== WHAT IS EXPECTED ==
Each line of the data below that holds the word "Visual" is to be reported in full.

--- START ---

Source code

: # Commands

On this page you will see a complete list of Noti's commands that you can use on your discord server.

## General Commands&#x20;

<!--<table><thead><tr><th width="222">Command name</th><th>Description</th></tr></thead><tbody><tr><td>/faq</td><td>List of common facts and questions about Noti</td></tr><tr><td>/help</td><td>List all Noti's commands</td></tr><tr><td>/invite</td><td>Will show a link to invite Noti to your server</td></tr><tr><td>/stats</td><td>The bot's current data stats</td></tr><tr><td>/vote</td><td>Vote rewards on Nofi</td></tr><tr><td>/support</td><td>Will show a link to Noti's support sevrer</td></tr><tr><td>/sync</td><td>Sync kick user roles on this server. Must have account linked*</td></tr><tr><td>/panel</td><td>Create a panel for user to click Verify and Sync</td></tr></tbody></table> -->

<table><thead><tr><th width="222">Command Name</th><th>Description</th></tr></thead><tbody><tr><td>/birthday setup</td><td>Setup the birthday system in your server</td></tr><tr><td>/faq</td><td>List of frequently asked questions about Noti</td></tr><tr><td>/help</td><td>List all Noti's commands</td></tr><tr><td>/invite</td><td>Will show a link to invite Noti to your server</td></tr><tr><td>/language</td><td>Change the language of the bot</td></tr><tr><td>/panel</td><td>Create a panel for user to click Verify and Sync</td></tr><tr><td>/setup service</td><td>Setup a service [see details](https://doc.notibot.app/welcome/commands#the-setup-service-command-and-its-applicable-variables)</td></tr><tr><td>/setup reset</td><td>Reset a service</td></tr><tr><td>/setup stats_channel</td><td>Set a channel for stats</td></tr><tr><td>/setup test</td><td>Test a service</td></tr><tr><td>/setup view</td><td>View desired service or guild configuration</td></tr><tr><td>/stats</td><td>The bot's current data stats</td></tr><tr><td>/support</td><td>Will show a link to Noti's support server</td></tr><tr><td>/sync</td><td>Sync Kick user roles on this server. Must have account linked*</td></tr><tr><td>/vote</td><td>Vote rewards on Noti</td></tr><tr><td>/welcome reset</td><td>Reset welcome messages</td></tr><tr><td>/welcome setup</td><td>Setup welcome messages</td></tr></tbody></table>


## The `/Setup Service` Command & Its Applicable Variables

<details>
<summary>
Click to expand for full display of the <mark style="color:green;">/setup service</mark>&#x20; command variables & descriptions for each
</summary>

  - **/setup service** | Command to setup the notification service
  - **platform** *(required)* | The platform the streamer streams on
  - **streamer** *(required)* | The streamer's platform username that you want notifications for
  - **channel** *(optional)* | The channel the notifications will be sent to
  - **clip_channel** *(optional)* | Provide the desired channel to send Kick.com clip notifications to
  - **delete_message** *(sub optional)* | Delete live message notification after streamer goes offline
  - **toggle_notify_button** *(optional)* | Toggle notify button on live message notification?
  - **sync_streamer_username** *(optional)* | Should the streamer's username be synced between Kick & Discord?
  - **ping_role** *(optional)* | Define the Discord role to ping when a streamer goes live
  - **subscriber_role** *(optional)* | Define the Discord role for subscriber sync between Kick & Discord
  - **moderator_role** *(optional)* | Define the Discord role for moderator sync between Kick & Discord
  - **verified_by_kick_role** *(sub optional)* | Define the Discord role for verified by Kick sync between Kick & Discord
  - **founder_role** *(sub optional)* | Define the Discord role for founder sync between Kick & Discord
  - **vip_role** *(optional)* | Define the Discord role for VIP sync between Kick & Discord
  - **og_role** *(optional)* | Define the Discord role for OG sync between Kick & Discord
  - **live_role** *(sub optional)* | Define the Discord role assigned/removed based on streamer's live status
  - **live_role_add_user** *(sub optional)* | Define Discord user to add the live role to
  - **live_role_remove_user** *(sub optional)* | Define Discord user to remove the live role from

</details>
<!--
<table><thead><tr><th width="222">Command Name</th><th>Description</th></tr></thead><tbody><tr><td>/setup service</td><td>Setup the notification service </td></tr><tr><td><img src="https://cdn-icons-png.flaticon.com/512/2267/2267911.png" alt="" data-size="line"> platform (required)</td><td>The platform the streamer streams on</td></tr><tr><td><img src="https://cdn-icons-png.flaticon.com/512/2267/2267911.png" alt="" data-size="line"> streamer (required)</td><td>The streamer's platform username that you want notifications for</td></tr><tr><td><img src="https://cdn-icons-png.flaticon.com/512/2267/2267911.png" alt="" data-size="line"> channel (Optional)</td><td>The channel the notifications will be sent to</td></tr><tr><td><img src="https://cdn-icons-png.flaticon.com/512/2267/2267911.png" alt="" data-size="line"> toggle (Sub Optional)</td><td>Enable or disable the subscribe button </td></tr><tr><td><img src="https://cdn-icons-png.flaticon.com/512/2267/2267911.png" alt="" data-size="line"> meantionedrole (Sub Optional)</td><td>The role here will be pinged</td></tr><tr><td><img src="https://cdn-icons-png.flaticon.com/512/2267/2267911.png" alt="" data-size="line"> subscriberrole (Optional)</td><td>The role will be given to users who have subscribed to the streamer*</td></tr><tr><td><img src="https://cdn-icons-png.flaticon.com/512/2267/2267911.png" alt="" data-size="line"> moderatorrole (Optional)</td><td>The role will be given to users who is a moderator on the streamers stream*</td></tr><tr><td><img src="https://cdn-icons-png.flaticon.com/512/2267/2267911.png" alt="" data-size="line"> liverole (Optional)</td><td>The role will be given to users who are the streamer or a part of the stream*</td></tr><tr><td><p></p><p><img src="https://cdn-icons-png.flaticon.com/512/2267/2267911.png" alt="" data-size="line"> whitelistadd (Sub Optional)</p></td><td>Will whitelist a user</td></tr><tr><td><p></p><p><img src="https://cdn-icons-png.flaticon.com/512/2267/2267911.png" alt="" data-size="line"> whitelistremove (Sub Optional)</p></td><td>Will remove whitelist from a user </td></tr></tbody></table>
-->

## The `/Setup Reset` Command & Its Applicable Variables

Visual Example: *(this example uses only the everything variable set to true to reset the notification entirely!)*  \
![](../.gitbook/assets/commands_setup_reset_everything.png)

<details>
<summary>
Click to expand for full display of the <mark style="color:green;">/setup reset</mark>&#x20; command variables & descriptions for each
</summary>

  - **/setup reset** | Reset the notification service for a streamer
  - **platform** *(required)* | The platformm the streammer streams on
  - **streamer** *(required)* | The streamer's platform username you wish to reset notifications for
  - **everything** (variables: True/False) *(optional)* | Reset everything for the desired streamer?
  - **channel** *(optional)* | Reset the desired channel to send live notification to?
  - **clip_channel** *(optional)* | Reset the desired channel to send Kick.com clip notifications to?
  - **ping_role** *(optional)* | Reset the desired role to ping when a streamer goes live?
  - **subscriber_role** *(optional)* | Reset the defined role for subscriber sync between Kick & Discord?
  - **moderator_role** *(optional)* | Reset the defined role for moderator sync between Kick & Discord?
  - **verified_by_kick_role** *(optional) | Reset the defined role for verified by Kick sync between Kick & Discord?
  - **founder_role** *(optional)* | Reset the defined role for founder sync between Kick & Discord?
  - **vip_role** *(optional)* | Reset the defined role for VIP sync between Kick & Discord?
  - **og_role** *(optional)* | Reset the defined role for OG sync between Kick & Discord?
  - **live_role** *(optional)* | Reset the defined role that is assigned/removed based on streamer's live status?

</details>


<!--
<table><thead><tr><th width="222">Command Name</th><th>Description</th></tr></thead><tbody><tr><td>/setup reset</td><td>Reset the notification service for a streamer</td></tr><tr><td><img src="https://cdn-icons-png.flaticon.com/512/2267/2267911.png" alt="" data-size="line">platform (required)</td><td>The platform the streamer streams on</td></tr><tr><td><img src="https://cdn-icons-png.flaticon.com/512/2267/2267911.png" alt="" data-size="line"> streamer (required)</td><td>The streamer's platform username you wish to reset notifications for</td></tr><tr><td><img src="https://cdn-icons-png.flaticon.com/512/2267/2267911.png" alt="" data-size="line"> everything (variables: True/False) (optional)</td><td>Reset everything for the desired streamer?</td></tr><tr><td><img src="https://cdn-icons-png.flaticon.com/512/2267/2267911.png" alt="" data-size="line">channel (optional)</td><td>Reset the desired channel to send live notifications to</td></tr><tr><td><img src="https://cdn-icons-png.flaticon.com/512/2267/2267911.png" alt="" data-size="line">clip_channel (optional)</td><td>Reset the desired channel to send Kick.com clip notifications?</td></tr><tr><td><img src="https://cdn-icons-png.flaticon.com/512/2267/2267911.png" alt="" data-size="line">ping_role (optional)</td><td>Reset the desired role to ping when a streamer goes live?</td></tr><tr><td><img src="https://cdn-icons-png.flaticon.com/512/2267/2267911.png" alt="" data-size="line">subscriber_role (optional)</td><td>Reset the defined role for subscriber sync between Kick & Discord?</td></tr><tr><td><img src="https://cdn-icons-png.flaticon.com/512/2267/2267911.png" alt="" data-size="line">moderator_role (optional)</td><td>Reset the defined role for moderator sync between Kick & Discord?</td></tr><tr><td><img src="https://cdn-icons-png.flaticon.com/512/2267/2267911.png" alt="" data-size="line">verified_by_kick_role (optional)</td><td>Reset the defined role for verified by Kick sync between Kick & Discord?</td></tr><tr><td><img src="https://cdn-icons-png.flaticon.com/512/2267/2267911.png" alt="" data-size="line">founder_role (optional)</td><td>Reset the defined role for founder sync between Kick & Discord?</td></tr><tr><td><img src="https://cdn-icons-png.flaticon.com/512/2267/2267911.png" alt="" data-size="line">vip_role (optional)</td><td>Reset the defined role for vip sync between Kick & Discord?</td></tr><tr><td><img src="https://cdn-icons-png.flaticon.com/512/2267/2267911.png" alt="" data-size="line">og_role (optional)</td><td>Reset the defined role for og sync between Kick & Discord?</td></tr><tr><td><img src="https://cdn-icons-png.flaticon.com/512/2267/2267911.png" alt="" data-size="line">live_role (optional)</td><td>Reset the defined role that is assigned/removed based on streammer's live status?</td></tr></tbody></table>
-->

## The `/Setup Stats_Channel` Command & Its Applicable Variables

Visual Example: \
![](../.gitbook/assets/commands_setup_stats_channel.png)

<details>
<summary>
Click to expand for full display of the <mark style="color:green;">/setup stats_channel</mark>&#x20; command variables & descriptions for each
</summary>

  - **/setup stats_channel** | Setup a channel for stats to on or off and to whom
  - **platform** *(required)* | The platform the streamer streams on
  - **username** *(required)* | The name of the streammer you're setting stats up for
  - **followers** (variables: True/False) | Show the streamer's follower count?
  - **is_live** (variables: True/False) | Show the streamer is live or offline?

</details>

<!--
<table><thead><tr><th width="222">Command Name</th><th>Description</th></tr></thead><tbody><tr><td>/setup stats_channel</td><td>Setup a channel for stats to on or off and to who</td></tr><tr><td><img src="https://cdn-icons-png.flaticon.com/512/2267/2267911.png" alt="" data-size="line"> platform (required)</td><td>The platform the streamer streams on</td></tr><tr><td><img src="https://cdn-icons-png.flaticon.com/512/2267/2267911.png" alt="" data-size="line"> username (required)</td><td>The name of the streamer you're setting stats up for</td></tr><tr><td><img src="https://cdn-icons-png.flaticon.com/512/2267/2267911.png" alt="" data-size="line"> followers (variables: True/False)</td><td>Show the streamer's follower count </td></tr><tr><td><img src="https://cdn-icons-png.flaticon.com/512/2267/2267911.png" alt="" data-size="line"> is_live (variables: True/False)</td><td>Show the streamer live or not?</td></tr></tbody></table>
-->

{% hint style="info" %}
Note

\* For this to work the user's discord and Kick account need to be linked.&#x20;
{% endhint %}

--- END ---

== EXERCISE ANSWER ==
Visual Example: *(this example uses only the everything variable set to true to reset the notification entirely!)*  \
Visual Example: \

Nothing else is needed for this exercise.